WORK TASK
Exact transcription, pictures omitted: begin at the top line of the records below and end with the line bearing "15. Once the".

------ DATA ------

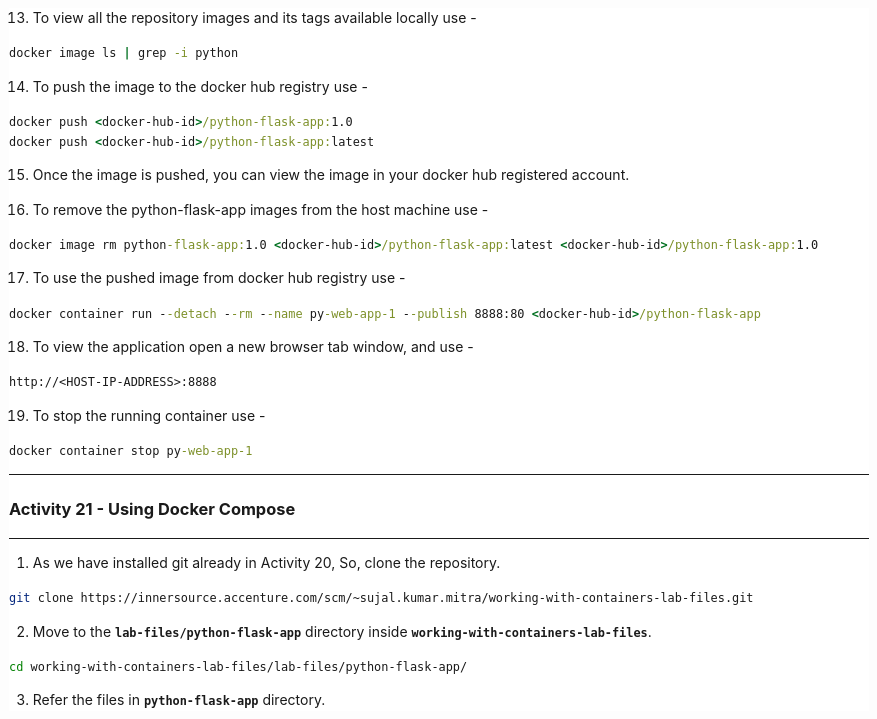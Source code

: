 13. To view all the repository images and its tags available locally use -

```cmd
docker image ls | grep -i python
```

14.  To push the image to the docker hub registry use -

```cmd
docker push <docker-hub-id>/python-flask-app:1.0
docker push <docker-hub-id>/python-flask-app:latest
```

15. Once the image is pushed, you can view the image in your docker hub registered account.

16. To remove the python-flask-app images from the host machine use -

```cmd
docker image rm python-flask-app:1.0 <docker-hub-id>/python-flask-app:latest <docker-hub-id>/python-flask-app:1.0
```

17.  To use the pushed image from docker hub registry use -

```cmd
docker container run --detach --rm --name py-web-app-1 --publish 8888:80 <docker-hub-id>/python-flask-app
```

18. To view the application open a new browser tab window, and use -

```txt
http://<HOST-IP-ADDRESS>:8888
```

19. To stop the running container use -

```cmd
docker container stop py-web-app-1
```

---


### **Activity 21 - Using Docker Compose**

---

1. As we have installed git already in Activity 20, So, clone the repository.

```bash
git clone https://innersource.accenture.com/scm/~sujal.kumar.mitra/working-with-containers-lab-files.git
```

2. Move to the **`lab-files/python-flask-app`** directory inside **`working-with-containers-lab-files`**. 

```bash
cd working-with-containers-lab-files/lab-files/python-flask-app/
```

3. Refer the files in **`python-flask-app`** directory.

------

OUTPUT OF THE EXERCISE
Source code

: 13. To view all the repository images and its tags available locally use -

```cmd
docker image ls | grep -i python
```

14.  To push the image to the docker hub registry use -

```cmd
docker push <docker-hub-id>/python-flask-app:1.0
docker push <docker-hub-id>/python-flask-app:latest
```

15. Once the image is pushed, you can view the image in your docker hub registered account.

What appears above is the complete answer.